[Work request] Retype every line from the top of the entries down to the one with "## Musical Analysis", both included, and skip the pictures.
---------- Supplied data ----------
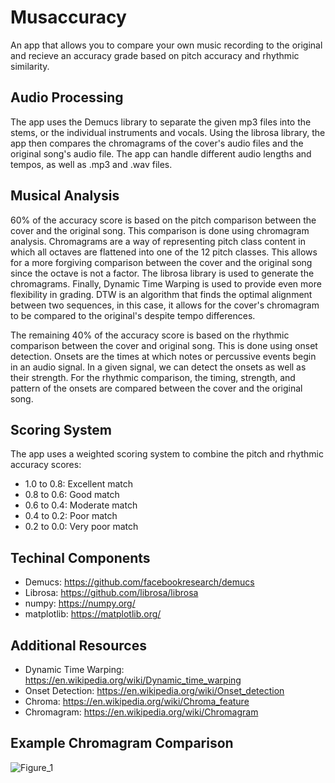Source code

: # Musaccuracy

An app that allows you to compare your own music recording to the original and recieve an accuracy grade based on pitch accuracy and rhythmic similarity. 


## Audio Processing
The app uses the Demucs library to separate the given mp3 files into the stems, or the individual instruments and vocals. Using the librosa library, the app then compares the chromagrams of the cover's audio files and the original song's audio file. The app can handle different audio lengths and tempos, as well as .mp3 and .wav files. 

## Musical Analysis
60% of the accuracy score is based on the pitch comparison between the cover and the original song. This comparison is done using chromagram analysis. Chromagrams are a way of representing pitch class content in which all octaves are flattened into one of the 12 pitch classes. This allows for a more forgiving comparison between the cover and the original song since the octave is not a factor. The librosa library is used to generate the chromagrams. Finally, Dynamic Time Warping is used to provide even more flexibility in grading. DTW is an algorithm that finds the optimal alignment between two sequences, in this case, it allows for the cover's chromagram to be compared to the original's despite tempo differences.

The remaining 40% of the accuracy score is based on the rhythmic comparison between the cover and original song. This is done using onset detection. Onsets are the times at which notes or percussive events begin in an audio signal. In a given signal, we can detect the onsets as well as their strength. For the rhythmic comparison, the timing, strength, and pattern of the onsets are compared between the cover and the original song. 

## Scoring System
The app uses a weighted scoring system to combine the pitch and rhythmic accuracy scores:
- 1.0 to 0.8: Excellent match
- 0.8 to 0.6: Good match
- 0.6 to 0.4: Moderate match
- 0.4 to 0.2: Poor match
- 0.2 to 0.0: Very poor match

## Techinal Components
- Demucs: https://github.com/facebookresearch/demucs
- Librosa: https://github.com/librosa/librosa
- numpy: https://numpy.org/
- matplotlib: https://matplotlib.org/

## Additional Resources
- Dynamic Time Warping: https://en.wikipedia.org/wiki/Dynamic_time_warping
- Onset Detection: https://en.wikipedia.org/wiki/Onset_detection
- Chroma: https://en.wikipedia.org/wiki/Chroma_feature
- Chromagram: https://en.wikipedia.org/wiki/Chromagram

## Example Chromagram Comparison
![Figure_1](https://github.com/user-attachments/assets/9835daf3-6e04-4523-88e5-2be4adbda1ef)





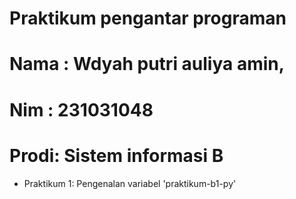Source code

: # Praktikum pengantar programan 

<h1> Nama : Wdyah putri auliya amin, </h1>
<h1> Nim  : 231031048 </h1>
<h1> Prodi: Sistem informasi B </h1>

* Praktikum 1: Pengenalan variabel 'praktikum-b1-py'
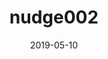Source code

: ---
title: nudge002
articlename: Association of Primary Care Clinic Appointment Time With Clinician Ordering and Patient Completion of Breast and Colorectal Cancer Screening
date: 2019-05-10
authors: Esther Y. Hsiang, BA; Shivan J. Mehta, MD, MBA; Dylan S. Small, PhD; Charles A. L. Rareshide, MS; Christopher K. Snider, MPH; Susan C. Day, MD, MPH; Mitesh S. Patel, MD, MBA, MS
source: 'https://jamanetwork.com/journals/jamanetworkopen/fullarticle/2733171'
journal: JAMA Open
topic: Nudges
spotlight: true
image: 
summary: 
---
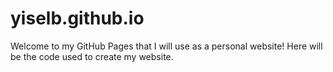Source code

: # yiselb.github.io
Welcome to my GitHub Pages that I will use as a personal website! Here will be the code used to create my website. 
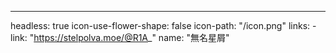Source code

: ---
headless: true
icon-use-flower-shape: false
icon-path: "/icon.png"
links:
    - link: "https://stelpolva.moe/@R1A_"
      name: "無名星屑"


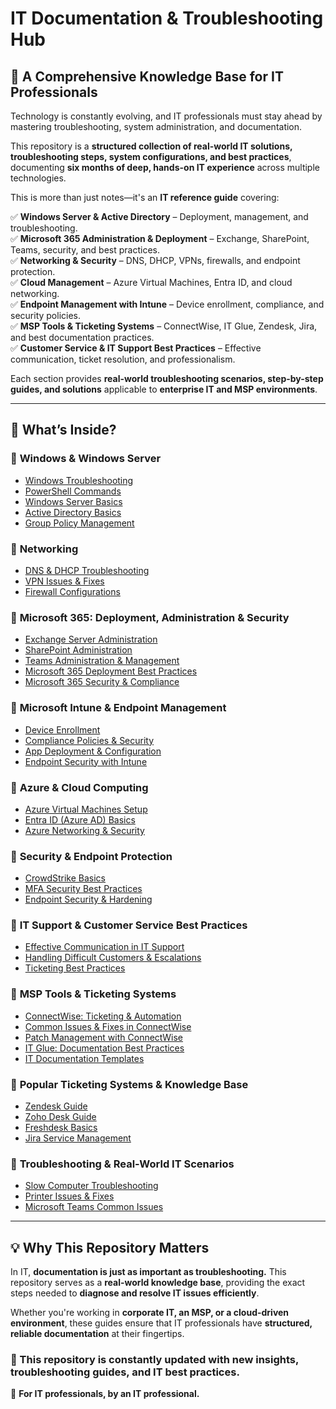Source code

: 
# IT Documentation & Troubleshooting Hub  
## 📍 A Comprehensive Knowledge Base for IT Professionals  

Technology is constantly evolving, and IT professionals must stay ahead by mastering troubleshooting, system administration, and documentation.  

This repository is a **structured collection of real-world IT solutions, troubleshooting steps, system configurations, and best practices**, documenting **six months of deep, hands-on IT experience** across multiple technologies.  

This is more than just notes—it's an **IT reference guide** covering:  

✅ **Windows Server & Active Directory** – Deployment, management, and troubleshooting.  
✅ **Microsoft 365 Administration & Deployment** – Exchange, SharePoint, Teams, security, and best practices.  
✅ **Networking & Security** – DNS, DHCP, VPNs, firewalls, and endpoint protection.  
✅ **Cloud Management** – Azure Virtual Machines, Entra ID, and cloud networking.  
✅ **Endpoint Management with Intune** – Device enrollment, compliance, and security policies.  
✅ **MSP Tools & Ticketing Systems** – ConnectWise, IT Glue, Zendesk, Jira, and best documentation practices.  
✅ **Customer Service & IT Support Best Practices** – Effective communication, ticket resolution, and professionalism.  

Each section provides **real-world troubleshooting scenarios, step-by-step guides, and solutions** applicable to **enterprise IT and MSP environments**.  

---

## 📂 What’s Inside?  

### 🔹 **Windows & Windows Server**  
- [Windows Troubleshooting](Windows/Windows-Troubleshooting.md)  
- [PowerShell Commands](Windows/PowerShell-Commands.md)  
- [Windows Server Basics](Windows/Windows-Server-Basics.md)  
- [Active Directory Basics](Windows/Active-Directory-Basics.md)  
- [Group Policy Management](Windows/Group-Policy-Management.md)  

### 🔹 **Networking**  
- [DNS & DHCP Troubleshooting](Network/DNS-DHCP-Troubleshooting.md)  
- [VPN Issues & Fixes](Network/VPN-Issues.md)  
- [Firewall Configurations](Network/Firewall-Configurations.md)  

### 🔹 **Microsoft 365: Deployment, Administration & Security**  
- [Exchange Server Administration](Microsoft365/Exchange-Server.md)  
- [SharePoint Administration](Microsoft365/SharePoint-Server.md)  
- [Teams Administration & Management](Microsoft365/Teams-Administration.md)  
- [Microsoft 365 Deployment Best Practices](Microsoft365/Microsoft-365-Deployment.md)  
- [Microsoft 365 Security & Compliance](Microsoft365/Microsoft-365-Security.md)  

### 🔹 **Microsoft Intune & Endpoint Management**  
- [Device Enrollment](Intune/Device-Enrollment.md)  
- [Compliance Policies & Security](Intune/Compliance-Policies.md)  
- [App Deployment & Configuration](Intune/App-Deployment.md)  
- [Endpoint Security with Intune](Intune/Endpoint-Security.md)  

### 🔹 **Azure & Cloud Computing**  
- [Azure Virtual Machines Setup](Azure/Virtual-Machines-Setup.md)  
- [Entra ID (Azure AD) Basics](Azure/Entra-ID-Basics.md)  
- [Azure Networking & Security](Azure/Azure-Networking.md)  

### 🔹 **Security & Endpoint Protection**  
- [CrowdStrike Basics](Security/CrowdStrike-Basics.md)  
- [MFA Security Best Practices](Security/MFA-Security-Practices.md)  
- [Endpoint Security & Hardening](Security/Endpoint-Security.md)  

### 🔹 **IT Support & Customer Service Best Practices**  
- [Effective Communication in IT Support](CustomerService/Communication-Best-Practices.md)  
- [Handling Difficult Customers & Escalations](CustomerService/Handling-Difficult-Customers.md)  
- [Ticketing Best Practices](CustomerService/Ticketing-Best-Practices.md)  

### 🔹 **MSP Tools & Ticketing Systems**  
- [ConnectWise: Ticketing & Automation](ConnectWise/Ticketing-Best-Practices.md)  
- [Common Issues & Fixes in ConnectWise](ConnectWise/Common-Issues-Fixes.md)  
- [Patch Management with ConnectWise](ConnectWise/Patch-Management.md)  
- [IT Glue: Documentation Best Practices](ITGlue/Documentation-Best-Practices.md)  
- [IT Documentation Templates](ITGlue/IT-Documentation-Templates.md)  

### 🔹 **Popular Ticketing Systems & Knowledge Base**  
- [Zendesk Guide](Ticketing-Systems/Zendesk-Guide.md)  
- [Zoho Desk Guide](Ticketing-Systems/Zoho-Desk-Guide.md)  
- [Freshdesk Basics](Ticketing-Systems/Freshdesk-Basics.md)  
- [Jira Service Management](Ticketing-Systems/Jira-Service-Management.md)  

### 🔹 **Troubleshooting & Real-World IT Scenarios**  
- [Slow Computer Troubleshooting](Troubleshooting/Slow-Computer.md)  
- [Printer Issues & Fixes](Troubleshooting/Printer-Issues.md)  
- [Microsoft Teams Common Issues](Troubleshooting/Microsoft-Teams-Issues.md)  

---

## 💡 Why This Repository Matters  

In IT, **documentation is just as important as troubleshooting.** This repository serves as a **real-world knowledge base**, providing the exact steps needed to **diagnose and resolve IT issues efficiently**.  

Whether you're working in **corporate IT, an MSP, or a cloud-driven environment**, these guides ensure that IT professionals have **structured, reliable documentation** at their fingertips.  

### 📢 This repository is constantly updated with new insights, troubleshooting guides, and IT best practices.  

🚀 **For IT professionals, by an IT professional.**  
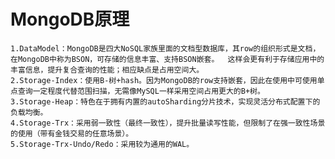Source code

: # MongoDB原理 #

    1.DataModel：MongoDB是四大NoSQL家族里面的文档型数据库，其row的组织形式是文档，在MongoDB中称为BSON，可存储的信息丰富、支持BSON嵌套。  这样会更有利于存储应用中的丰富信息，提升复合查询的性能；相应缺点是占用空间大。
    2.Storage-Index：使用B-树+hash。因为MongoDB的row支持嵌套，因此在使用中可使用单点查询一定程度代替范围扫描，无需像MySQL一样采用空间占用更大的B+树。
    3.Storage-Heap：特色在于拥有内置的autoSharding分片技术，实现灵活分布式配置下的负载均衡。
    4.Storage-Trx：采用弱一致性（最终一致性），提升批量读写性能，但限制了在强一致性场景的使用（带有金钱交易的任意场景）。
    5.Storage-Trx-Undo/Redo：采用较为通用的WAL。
----------
[Output for this exercise]
Source code

: # Musaccuracy

An app that allows you to compare your own music recording to the original and recieve an accuracy grade based on pitch accuracy and rhythmic similarity. 


## Audio Processing
The app uses the Demucs library to separate the given mp3 files into the stems, or the individual instruments and vocals. Using the librosa library, the app then compares the chromagrams of the cover's audio files and the original song's audio file. The app can handle different audio lengths and tempos, as well as .mp3 and .wav files. 

## Musical Analysis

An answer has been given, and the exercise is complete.